US Budget Cuts Could Weaken Global Fight Against AIDS
The President’s Emergency Plan for AIDS Relief (PEPFAR) has been the largest national effort by any country to combat a single disease and has resulted in 11.5 million people put on antiretroviral treatment. PEPFAR has received wide bipartisan support since its inception in 2003, but the Trump administration has proposed a 17 percent cut to the program as part of the 2018 budget proposal. Experts are now warning that these cuts to PEPFAR and other global health programs could inflame the AIDS epidemic.

Laurie Garrett, a senior fellow for Global Health at the Council on Foreign Relations fears the worst. “Without a revolutionary breakthrough in either vaccines or the entire model of HIV control, a massive second global wave of AIDS will come, perhaps within the next 10 years.” These predictions come as the U.S. shows a greater reluctance to commit funds to fighting HIV/AIDS.

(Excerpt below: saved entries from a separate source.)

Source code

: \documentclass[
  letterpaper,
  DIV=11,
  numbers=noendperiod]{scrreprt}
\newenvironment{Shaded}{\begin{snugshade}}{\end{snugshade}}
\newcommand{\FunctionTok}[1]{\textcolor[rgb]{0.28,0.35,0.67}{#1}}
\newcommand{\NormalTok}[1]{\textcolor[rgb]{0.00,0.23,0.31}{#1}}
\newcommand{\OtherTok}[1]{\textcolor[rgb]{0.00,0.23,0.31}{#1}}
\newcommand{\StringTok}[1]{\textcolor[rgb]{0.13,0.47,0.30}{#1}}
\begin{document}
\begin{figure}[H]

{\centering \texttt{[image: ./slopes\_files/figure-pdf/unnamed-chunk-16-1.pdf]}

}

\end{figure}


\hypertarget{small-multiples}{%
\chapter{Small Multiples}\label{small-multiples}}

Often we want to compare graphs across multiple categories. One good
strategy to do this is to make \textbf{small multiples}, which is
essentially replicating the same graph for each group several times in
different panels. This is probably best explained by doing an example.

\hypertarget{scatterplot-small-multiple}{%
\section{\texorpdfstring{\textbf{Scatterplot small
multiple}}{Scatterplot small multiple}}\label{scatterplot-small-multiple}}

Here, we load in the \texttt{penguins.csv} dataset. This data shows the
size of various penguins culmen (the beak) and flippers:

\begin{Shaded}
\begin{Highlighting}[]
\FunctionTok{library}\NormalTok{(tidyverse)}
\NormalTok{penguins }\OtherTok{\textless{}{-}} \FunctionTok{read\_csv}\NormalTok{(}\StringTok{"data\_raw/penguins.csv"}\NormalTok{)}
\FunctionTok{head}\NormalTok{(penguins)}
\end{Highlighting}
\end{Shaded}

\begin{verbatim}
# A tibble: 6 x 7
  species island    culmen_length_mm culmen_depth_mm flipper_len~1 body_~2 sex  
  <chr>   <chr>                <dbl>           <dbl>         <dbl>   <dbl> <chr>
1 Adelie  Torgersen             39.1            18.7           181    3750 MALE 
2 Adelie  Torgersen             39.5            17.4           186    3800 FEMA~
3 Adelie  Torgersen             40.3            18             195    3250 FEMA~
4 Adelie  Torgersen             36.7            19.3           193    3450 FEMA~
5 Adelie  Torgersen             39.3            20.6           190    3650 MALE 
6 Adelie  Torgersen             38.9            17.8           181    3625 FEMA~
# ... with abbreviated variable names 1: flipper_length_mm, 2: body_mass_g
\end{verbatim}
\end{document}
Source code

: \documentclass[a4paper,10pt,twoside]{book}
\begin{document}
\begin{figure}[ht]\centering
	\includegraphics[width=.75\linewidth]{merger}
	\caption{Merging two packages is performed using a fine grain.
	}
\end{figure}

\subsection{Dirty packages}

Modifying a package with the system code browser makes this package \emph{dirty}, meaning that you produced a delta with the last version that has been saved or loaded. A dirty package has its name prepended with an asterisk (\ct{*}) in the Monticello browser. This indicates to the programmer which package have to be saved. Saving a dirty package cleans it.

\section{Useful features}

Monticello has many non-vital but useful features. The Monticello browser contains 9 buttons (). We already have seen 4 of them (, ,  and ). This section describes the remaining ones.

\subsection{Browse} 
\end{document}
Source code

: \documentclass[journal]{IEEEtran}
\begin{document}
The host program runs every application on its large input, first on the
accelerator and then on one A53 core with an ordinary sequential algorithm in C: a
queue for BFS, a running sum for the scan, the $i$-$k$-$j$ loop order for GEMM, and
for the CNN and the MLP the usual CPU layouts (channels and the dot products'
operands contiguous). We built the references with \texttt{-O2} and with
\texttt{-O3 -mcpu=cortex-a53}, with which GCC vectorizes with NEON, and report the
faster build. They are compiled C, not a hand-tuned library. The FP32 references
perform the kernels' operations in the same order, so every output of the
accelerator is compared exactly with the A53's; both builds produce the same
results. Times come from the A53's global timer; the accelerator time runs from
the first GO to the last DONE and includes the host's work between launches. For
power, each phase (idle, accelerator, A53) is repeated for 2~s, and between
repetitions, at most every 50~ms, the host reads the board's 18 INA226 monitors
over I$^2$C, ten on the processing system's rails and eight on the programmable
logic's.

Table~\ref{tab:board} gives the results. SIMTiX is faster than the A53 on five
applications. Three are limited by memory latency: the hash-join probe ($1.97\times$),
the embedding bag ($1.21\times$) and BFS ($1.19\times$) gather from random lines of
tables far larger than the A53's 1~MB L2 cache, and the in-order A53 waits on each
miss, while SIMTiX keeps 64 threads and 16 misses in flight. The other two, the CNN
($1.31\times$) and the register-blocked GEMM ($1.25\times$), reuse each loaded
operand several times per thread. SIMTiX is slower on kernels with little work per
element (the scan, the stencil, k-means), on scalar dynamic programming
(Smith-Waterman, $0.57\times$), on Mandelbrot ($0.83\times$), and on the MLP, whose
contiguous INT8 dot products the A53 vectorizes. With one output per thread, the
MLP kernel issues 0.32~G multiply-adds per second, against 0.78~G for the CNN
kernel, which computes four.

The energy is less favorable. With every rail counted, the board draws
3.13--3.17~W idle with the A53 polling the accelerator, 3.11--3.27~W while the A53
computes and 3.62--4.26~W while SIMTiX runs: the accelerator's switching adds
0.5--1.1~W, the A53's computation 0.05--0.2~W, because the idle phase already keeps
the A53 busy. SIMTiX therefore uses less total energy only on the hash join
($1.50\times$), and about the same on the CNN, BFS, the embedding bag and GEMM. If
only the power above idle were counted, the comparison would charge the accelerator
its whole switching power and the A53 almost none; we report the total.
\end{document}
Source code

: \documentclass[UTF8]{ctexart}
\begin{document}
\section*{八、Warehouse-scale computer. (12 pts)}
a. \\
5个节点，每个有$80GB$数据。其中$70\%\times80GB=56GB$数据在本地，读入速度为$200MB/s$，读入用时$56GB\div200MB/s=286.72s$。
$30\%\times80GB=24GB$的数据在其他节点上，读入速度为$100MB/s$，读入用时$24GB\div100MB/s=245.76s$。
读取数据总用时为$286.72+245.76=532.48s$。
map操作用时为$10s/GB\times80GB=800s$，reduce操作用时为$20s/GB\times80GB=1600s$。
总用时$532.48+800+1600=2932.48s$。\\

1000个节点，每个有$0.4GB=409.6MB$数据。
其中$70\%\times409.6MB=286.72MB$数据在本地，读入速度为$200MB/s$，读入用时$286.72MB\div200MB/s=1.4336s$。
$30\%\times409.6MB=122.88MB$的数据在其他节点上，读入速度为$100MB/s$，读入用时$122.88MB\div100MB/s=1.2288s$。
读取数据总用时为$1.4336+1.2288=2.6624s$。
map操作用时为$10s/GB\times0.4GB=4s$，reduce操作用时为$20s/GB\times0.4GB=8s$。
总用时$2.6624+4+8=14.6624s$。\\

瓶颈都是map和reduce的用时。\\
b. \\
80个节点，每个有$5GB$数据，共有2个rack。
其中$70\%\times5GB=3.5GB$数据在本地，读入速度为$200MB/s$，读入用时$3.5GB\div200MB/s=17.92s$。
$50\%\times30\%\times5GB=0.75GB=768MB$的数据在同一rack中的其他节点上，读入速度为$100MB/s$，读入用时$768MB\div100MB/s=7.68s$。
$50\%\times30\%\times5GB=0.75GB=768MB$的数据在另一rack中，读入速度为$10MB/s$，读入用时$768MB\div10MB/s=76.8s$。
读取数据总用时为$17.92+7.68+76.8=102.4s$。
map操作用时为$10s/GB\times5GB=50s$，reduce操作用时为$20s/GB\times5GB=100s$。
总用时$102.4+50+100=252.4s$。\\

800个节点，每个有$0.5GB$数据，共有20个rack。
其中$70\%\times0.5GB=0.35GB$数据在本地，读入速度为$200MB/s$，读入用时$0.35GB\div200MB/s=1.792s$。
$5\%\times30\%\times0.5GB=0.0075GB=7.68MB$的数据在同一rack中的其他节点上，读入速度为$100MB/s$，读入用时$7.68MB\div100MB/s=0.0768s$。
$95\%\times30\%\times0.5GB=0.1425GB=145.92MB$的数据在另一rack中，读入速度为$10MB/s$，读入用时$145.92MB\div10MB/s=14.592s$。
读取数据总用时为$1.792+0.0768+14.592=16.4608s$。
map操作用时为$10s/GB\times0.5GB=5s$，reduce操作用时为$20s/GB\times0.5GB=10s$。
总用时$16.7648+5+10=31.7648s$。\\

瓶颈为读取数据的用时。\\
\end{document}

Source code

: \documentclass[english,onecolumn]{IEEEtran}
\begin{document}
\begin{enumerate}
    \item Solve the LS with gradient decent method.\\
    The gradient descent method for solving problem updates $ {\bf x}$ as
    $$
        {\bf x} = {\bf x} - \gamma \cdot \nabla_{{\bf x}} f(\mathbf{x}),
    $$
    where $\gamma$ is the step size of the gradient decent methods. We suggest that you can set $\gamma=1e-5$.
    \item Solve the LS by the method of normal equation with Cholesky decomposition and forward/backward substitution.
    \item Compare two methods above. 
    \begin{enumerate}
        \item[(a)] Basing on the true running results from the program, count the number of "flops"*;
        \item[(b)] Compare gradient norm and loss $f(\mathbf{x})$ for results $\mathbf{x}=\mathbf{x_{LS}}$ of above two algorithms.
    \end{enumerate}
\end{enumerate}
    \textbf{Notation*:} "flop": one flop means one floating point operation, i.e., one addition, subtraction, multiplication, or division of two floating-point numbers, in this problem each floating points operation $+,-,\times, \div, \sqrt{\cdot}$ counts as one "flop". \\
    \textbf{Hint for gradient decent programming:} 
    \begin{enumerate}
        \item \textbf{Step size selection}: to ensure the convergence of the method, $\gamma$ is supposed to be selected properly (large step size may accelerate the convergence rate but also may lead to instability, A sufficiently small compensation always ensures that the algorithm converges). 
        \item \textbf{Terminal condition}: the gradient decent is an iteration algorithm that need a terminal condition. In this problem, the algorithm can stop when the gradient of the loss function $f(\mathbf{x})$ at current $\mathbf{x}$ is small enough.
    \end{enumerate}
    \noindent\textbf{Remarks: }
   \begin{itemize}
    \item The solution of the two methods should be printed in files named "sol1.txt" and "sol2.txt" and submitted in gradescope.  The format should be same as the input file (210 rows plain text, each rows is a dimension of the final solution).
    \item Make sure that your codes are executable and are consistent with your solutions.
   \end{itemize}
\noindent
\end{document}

With the wide distribution of antiretroviral drugs, deaths from AIDS have been halved over the past decade, but new infections haven’t slowed down. Two million people are infected with HIV annually, and these new infections are showing greater resistance to traditional treatments. Despite the need for further research, global funds for research and development have been declining. The Trump administration has proposed a 20 percent budget cut to the National Institutes of Health, America’s leading funder of HIV research.

Though the proposed budget would uproot U.S. efforts in the global fight against AIDS, political analysts have predicted that Congress will fight to reduce these cuts. PEPFAR has bipartisan support and the Republican majority considers it a party accomplishment due to its enactment by President George W. Bush. The National Institutes of Health have also recently gained bipartisan support with both Republicans and Democrats supporting greater funding.

Although the Trump administration’s cuts will likely be reduced by Congress, advocates worry that the proposed cuts will keep these programs from operating at their current levels. “I have no doubt Congress will succeed in restoring some level of funding,” says Scott Morris, director of the U.S. Development Policy Initiative at the Center for Global Development. “But it strikes me as an insurmountable lift to get back to the level of funding these programs currently enjoy.”